La SO est néanmoins traîtée par l'intermédiaire du Ministère
Fédéral de la Famille, du Troisième Age et de la Jeunesse ("Bundesministerium für
Familie, Senioren, Frauen und Jugend" (BMFSFJ) comme organisation de bénigne de méditation .
Mais on trouve, dans les slogans du fondateur de la SO, l'ordre d'obtenir des positions clé par n'importe
quel moyen, ... comme patron de l'affaire, représentant du magasin ... ou secrétaire
de la direction: n'importe quelle position clé..."
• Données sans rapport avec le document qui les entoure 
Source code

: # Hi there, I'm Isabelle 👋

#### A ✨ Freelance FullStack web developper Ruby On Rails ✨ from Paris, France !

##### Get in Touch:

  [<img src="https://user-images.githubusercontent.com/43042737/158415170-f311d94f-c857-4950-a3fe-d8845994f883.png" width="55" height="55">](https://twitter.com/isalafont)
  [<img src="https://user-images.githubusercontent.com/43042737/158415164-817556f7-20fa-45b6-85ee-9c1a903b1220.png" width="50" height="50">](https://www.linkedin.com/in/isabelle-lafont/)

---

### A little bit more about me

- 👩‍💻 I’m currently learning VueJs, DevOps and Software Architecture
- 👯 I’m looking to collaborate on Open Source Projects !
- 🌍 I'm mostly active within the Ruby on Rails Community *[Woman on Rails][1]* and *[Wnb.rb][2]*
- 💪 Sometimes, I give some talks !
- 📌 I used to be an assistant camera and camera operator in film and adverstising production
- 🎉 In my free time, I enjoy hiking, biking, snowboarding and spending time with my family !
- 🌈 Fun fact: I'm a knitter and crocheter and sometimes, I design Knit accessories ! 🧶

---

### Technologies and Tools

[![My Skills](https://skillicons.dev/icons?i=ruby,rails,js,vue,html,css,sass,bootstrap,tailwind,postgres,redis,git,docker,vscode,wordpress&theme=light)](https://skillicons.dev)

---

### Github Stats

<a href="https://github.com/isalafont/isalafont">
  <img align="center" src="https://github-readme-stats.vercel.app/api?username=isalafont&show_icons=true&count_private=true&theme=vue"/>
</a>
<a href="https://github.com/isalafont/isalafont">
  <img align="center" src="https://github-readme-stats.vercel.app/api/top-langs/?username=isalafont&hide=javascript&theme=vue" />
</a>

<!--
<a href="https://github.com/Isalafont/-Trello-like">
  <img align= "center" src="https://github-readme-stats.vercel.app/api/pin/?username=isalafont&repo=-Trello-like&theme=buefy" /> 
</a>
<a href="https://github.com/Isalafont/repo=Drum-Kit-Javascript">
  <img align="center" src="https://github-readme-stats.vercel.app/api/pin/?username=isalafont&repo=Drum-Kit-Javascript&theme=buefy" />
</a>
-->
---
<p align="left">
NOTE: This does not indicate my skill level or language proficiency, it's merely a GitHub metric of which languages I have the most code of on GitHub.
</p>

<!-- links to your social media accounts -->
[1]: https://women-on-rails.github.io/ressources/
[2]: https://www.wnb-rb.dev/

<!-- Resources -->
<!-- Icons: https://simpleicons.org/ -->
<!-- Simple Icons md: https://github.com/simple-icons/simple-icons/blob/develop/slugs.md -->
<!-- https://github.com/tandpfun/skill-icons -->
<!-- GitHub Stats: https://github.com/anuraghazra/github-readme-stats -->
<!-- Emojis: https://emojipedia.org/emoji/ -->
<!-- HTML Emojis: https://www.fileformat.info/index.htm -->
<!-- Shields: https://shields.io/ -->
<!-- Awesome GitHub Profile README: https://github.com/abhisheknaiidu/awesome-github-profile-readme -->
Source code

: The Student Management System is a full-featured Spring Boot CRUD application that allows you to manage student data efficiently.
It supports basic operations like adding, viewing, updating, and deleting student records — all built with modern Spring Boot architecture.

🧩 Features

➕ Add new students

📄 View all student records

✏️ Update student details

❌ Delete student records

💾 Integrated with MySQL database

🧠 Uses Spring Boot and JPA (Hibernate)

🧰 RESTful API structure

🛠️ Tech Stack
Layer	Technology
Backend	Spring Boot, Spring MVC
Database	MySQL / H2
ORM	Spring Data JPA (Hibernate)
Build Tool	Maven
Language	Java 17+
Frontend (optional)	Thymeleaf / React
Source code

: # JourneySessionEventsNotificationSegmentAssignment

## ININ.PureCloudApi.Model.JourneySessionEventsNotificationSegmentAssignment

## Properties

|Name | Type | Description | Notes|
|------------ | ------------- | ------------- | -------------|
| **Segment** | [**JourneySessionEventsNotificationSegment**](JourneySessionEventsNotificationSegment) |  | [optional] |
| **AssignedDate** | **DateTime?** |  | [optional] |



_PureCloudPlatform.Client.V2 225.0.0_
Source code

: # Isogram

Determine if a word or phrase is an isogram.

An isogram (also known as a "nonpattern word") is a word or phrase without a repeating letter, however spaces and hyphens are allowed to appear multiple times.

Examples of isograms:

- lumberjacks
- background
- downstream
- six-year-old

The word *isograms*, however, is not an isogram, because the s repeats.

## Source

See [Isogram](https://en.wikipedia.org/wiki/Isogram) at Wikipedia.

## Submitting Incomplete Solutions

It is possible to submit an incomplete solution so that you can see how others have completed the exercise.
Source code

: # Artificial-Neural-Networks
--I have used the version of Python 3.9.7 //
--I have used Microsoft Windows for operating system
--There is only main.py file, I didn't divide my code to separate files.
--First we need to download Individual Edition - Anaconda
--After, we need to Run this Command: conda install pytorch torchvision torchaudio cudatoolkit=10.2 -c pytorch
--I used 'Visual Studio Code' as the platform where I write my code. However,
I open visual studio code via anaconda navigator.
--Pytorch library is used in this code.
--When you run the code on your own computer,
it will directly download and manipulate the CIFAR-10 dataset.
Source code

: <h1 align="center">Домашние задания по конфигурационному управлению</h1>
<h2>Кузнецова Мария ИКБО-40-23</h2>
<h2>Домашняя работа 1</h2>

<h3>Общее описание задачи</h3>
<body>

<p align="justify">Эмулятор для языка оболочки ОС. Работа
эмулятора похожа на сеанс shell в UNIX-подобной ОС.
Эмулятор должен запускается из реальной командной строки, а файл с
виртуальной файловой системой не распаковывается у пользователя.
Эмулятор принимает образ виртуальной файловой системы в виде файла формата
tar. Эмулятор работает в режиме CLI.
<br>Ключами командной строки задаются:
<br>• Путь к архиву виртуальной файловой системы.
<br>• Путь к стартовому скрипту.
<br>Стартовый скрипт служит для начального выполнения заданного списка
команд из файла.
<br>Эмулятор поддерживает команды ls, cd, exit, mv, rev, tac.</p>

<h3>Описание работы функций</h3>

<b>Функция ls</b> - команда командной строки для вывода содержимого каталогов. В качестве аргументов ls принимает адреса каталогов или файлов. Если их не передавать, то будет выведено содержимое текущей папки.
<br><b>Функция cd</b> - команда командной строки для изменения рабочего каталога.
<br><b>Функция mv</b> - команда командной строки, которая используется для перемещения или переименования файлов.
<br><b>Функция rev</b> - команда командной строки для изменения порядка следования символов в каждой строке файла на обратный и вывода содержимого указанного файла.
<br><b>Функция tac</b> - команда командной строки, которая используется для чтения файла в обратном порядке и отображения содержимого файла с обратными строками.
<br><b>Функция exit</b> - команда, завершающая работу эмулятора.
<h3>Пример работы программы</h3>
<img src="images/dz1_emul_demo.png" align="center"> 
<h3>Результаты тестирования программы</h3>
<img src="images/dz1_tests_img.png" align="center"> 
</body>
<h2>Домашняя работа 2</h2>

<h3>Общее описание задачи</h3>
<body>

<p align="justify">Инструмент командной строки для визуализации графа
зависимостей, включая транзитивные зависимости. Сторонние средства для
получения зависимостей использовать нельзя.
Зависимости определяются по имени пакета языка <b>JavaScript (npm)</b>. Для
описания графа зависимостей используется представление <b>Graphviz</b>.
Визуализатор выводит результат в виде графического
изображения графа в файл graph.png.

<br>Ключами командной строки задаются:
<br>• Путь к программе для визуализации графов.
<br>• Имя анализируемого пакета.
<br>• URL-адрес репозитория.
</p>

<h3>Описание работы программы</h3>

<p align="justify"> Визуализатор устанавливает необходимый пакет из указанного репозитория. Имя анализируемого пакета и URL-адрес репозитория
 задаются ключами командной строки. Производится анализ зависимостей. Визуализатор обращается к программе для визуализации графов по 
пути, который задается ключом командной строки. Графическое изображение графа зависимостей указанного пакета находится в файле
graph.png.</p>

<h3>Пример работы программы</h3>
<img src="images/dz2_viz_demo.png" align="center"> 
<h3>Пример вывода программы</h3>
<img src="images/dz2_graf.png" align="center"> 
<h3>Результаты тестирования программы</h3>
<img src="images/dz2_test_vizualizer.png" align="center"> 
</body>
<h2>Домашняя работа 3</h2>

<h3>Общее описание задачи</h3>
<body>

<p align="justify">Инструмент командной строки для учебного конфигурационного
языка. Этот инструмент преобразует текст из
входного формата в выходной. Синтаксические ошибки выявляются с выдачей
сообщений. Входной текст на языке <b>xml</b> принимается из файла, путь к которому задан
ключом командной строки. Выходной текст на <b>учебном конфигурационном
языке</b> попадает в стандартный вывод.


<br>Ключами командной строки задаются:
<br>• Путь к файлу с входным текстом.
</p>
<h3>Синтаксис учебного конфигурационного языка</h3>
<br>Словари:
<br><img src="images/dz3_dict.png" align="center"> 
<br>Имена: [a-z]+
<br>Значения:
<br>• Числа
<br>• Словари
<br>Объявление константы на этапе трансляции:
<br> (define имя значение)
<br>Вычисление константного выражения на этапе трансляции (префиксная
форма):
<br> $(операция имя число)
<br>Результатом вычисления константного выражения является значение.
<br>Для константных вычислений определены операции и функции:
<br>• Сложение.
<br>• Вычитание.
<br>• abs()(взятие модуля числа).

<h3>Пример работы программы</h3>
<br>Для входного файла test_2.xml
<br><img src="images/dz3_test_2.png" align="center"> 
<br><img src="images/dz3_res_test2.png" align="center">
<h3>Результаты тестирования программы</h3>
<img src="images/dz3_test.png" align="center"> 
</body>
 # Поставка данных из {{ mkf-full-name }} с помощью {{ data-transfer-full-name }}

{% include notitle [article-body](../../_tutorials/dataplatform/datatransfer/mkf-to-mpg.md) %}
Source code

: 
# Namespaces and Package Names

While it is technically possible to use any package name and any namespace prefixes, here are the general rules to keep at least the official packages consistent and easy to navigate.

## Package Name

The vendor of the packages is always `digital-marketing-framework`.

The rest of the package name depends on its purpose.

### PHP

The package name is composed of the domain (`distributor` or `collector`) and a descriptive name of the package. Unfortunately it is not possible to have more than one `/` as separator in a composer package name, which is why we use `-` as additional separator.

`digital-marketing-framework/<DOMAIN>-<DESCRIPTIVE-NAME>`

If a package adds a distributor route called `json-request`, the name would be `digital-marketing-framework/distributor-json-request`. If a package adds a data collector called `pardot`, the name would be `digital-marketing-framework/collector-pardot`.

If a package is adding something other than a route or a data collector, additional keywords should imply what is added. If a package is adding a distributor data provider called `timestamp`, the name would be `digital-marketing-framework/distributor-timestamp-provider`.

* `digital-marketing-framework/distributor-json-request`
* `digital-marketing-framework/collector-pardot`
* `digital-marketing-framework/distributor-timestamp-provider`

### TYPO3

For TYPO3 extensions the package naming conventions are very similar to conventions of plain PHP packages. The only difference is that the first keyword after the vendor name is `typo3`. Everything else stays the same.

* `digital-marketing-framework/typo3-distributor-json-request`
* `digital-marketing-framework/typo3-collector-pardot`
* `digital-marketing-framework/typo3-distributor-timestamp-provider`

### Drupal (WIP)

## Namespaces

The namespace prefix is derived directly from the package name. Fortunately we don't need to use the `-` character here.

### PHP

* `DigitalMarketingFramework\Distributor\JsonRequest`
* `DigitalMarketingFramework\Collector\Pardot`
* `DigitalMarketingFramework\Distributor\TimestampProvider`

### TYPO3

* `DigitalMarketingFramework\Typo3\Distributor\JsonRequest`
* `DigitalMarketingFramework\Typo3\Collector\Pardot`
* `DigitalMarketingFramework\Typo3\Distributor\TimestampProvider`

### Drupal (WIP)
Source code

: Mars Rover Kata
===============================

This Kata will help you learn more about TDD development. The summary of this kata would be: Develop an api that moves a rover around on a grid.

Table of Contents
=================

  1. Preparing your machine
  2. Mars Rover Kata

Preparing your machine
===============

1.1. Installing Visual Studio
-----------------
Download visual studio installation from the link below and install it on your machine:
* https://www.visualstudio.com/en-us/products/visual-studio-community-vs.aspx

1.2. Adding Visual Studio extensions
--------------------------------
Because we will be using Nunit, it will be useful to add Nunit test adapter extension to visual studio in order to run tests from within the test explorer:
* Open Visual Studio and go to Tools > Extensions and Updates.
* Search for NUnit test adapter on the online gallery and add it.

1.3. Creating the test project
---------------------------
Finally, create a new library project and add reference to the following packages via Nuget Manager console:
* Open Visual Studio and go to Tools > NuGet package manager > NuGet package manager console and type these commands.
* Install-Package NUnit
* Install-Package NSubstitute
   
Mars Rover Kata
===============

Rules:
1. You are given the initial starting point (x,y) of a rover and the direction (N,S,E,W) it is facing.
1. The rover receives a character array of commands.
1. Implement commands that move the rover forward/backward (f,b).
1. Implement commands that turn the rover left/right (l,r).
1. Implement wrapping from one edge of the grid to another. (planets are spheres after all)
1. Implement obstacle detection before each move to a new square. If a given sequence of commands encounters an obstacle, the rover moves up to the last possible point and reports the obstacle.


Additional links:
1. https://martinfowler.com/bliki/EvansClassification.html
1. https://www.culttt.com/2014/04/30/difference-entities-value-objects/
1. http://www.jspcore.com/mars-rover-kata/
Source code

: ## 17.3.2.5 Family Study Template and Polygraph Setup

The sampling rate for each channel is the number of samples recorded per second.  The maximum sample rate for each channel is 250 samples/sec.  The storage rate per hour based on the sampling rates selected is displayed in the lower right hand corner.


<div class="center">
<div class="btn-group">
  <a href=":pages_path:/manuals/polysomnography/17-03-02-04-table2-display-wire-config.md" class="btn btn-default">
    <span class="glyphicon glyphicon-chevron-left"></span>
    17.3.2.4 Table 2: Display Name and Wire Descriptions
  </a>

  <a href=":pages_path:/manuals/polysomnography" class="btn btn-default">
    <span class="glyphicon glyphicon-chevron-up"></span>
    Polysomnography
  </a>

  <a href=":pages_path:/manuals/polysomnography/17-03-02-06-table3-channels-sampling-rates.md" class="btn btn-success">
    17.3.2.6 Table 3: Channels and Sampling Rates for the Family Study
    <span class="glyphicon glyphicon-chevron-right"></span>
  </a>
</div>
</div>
Nous demandons au gouvernement fédéral
1. Pourquoi le sujet de la SO fait partie de la juridiction du BMFSFJ dans l'administration fédérale
et non de celle de l'Intérieur (BMI) ?
2. Le gouvernement fédéral partage-t'il la position de l'agence française de lutte contre
les sectes [MILS] lors de son précédent rapport au Premier Ministre de France (voir les articles
de la Süddeutschen Zeitung des 8 et 9 février 2000) selon lequel la SO:
menace les droits de l'homme et l'équilibre social
est une organisation à structure totalitaire,
néglige la dignité humaine et présente des risques pour l'ordre public
peut être considérée comme un groupe tentant peu à peu, et y réussisant parfois,
à infiltrer les institutions démocratiques ainsi que les organisations internationales ou privées
et qui pratique tout cela sans s'occuper des lois du pays où elle agit, y compris en mentant et en exerçant
une coercition envers ses propres clients.
3. Le gouvernement fédéral est-il prèt, en se fondant sur l'évalutation faite par le
gouvernement français de la SO, à mettre au point une action franco-allemande afin d'élaborer
un traitement standardisé au sein des pays européens, =face aux risques émanant de la SO ?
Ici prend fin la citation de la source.